Research to the rescue
The good news is that research into the matter, and there has been plenty since the 1970s (see Borg 2009 for a comprehensive account), points to the direction that not only are there changes in the behaviours of trainee teachers but also changes in their thinking and beliefs as a result of teacher education courses (Borg, 2009). Research has also had an impact on the design of teacher training courses which acknowledge the importance of teachers’ beliefs, such as for example the DELTA, which aims at developing “candidates’ ability to reflect critically on their own beliefs about teaching and learning” (Delta Syllabus specifications, 2019, p.4).
Reflecting critically on one’s beliefs is no easy task, though, especially for many teachers for whom it can be a novel experience that requires support and examples of how to start this process by asking the right questions. Teachers need to be able to distinguish beliefs from practices and theoretical knowledge; they also need to be given an explanation as to why they are encouraged to examine their beliefs. Providing a safe space, ways, and opportunities to make their beliefs explicit, is as important as it is to be able to share this process with peers. For some, questioning their beliefs about learning and teaching leads to the verification of pre-existing beliefs, for others it opens new prospects. Either way, teachers have been introduced to a roadmap of how to reflect upon their praxis (knowledge enacted into a practical and active process), an integral part of which is to challenge their beliefs, to view them as fluid rather than set in stone.
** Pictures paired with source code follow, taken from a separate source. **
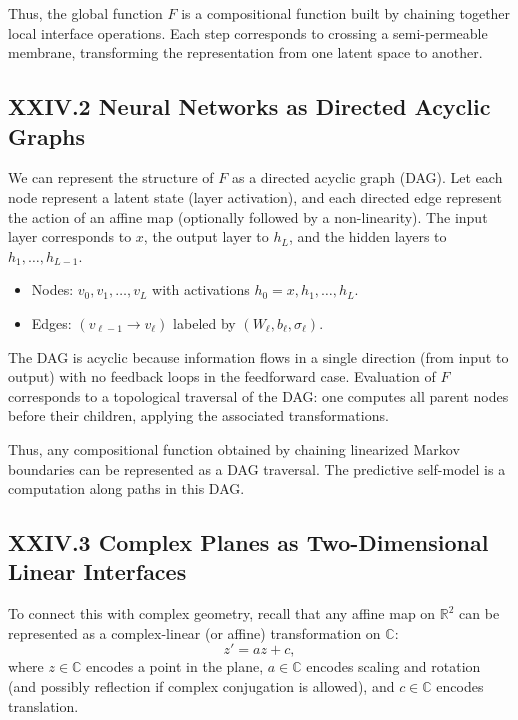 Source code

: \documentclass[11pt,letterpaper]{article}
\begin{document}
Thus, the global function $F$ is a compositional function built by chaining together local interface operations. Each step corresponds to crossing a semi-permeable membrane, transforming the representation from one latent space to another.

\subsection{XXIV.2 Neural Networks as Directed Acyclic Graphs}

We can represent the structure of $F$ as a directed acyclic graph (DAG). Let each node represent a latent state (layer activation), and each directed edge represent the action of an affine map (optionally followed by a non-linearity). The input layer corresponds to $x$, the output layer to $h_L$, and the hidden layers to $h_1, \dots, h_{L-1}$.

\begin{itemize}
    \item Nodes: $v_0, v_1, \dots, v_L$ with activations $h_0 = x, h_1, \dots, h_L$.
    \item Edges: $(v_{\ell-1} \to v_\ell)$ labeled by $(W_\ell, b_\ell, \sigma_\ell)$.
\end{itemize}

The DAG is acyclic because information flows in a single direction (from input to output) with no feedback loops in the feedforward case. Evaluation of $F$ corresponds to a topological traversal of the DAG: one computes all parent nodes before their children, applying the associated transformations.

Thus, any compositional function obtained by chaining linearized Markov boundaries can be represented as a DAG traversal. The predictive self-model is a computation along paths in this DAG.

\subsection{XXIV.3 Complex Planes as Two-Dimensional Linear Interfaces}

To connect this with complex geometry, recall that any affine map on $\mathbb{R}^2$ can be represented as a complex-linear (or affine) transformation on $\mathbb{C}$:
\[
z' = a z + c,
\]
where $z \in \mathbb{C}$ encodes a point in the plane, $a \in \mathbb{C}$ encodes scaling and rotation (and possibly reflection if complex conjugation is allowed), and $c \in \mathbb{C}$ encodes translation.
\end{document}
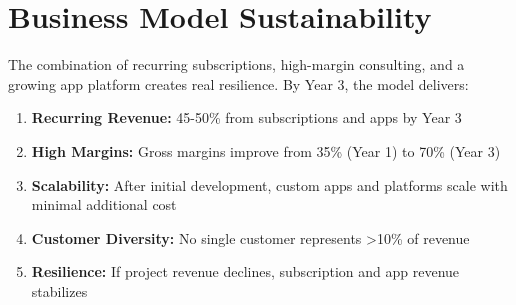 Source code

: \section{Business Model Sustainability}

The combination of recurring subscriptions, high-margin consulting, and a growing app platform creates real resilience. By Year 3, the model delivers:

\begin{importantbox}
    \begin{enumerate}
        \item \textbf{Recurring Revenue:} 45-50\% from subscriptions and apps by Year 3
        \item \textbf{High Margins:} Gross margins improve from 35\% (Year 1) to 70\% (Year 3)
        \item \textbf{Scalability:} After initial development, custom apps and platforms scale with minimal additional cost
        \item \textbf{Customer Diversity:} No single customer represents >10\% of revenue
        \item \textbf{Resilience:} If project revenue declines, subscription and app revenue stabilizes
    \end{enumerate}
\end{importantbox}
Teacher training courses are so much more than a welcome addition to a resumé. On top of everything else, a training course is a transformative time that equips us with tools to reflect on our practice and our beliefs. Learning how to challenge our beliefs is perhaps the secret to becoming a unicorn, the mythical unattainable creature, a good teacher. As Prodromou (2020) eloquently frames it “Good teachers are not experts with answers; they are practitioners who ask questions” (p. 309). So, keep on asking. The teacher from the interview certainly did.
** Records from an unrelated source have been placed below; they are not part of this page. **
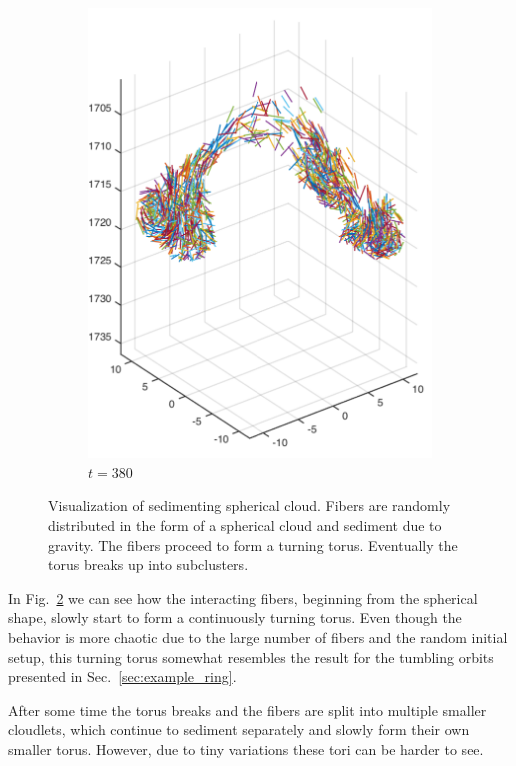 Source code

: \begin{figure}[htbp]
\begin{subfigure}[h]{0.45\textwidth}
    \includegraphics[width=\textwidth]{img/state_00380.pdf}
    \caption{$t=380$}\label{fig:sphere_simulation_1d}
  \end{subfigure}
  \caption[Visualization of sedimenting spherical cloud.]{Visualization of sedimenting spherical cloud. Fibers are randomly distributed in the form of a spherical cloud and sediment due to gravity. The fibers proceed to form a turning torus. Eventually the torus breaks up into subclusters.}
  \label{fig:sphere_simulation}
\end{figure}

In Fig.~\ref{fig:sphere_simulation} we can see how the interacting fibers, beginning from the spherical shape, slowly start to form a continuously turning torus. Even though the behavior is more chaotic due to the large number of fibers and the random initial setup, this turning torus somewhat resembles the result for the tumbling orbits presented in Sec.~\ref{sec:example_ring}.

After some time the torus breaks and the fibers are split into multiple smaller cloudlets, which continue to sediment separately and slowly form their own smaller torus. However, due to tiny variations these tori can be harder to see.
Borg, S. (2003). Teacher cognition in language teaching: A review of research on what language teachers think, know, believe, and do. Language Teaching, 36(2), 81-109. https://doi.org/10.1017/S0261444803001903
Borg, S. (2009). Teacher cognition and language education: Research and practice. Bloomsbury Publishing.
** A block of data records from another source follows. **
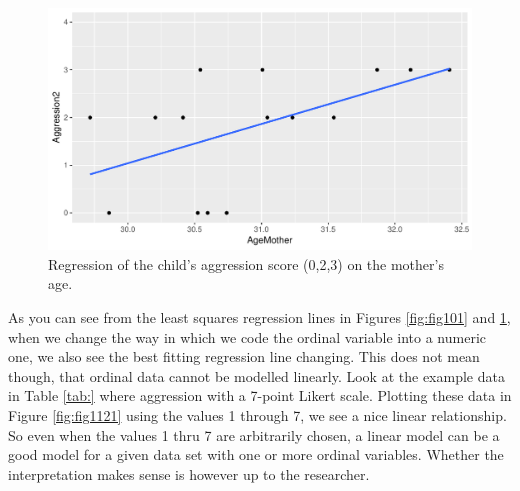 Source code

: \documentclass[]{report}\usepackage[]{graphicx}\usepackage[]{color}
\makeatletter
\def\maxwidth{ %
  \ifdim\Gin@nat@width>\linewidth
    \linewidth
  \else
    \Gin@nat@width
  \fi
}
\newenvironment{knitrout}{}{} %
\makeatother
\begin{document}
\begin{knitrout}
\color{fgcolor}\begin{figure}

{\centering \includegraphics[width=\maxwidth]{figure/fig1114-1} 

}

\caption[Regression of the child's aggression score (0,2,3) on the mother's age]{Regression of the child's aggression score (0,2,3) on the mother's age.}\label{fig:fig1114}
\end{figure}


\end{knitrout}

As you can see from the least squares regression lines in Figures \ref{fig:fig101} and \ref{fig:fig1114}, when we change the way in which we code the ordinal variable into a numeric one, we also see the best fitting regression line changing. This does not mean though, that ordinal data cannot be modelled linearly. Look at the example data in Table \ref{tab:} where aggression with a 7-point Likert scale. Plotting these data in Figure \ref{fig:fig1121} using the values 1 through 7, we see a nice linear relationship. So even when the values 1 thru 7 are arbitrarily chosen, a linear model can be a good model for a given data set with one or more ordinal variables. Whether the interpretation makes sense is however up to the researcher. 
\end{document}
Borg, S. (2011). The impact of in-service teacher education on language teachers’ beliefs. System, 39(3), 370-380. https://doi.org/10.1016/j.system.2011.07.009
DELTA Syllabus specifications. (2019). Cambridge English. https://www.cambridgeenglish.org/Images/22096-delta-syllabus.pdf
Junqueira, L., & Kim, Y. (2013). Exploring the relationship between training, beliefs, and teachers’ corrective feedback practices: A case study of a novice and an experienced ESL teacher. Canadian Modern Language Review, 69(2), 181-206. https://doi.org/10.3138/cmlr.1536
Kagan, D.M., 1992. Implications of research on teacher belief. Educational Psychologist, 27, 65-90. http://dx.doi.org/10.1207/s15326985ep2701_6
Prodromou, L. (2020). Epilogue. Good Language Teachers – What Do They Do? What Do They Know?. In C. Griffiths & Z. Tajeddin (Eds.), Lessons from Good Language Teachers (pp. 309-312). Cambridge University Press.